In so far as Capitalism encourages Greed it is putting money ahead of the well-being of others. Even obeying the law becomes an economic problem: are the potential gains worth the potential costs? How risky is it? In California, companies that refuse to pay for the treatments and medications it owes people - the penalty, potentially, is 10% of the cost of the treatments and medications. So what do they do? They refuse to pay, and thus reduce their costs by 90%. Thank you Arnold! :AMR:

(http://www.calaborfed.org/index.php...m_undoing_the_damage_of_schwarzeneggers_rules)

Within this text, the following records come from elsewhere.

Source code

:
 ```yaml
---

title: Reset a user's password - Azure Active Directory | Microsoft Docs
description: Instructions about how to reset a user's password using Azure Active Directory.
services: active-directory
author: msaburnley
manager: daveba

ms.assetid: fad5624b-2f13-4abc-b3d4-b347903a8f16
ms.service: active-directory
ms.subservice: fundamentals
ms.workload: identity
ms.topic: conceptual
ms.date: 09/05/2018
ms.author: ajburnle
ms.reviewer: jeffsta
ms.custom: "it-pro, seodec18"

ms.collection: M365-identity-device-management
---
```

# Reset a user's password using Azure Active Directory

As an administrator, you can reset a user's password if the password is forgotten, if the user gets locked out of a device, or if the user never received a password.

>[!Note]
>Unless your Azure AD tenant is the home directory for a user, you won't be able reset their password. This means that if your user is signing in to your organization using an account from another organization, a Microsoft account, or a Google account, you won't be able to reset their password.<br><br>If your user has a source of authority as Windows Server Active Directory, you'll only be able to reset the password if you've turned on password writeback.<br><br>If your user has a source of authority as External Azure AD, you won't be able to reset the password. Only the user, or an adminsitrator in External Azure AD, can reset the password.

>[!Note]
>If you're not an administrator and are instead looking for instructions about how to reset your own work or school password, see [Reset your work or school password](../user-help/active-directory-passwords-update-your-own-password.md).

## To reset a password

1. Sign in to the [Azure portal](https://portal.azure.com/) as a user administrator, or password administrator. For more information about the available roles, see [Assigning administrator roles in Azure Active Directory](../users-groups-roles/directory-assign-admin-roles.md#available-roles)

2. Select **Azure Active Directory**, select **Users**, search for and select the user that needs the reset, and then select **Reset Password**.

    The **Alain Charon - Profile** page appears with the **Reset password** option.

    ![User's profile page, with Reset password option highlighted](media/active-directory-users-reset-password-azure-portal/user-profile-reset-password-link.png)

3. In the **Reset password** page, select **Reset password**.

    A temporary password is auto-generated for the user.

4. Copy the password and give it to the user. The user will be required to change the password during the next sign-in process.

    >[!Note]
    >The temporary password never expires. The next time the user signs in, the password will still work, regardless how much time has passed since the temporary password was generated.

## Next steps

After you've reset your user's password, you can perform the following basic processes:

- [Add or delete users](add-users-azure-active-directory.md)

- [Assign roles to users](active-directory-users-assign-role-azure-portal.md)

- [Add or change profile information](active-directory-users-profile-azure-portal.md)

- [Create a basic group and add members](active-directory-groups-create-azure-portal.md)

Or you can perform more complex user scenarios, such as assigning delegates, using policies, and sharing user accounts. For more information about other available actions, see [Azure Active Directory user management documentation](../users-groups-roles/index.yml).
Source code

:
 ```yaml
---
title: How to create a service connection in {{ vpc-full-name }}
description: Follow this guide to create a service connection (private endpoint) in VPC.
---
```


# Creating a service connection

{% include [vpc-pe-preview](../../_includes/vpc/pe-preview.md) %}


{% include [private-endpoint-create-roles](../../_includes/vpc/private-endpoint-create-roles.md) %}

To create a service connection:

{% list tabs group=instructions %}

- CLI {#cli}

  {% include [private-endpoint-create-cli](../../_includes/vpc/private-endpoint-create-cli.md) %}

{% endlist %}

I am reminded of an anecdote I read in a history of money. It details the situation Elizabeth I had when she took the English throne nearly 500 years ago. Her father (Henry VIII) had been debasing the currency by replacing much of it with baser elements (thus the term "debasing"). When people began realizing what was going on, they held on to the more pure money while the cheaper money was kept in circulation. It's where we get the saying "Bad money drives out good". So Elizabeth had to strengthen the economy. In part, she made the currency inherently valuable again - but she also decided not to tax her people (part of why she became known as "Good Queen Bess") - or at least removed the legal obligation to pay. And even ended up having a lot of money owed her and England by the time she died. The result was that when the realm had to be defended, the populace was all too eager to step up and give all they had for its defence. Bottom line, if people are free to give, they end up being more generous (as a whole) than if people are made to give.
Yeah Capitalism!

Greed is bad, but covetousness is inevitably amplified under heavily managed economies.

If people just did what they should do, then I might agree with no taxation. But the fact is that people are greedy, and the people have needs that are not being met. The needs of the people should come first in the governments eyes versus the potential for generosity on behalf of the wealthy. The wealthy can give more if they so desire - but we must always see to the needs of the people.

God himself instituted taxes in the form of tithe in the state of Israel, and in the New Testament we are told to pay our taxes.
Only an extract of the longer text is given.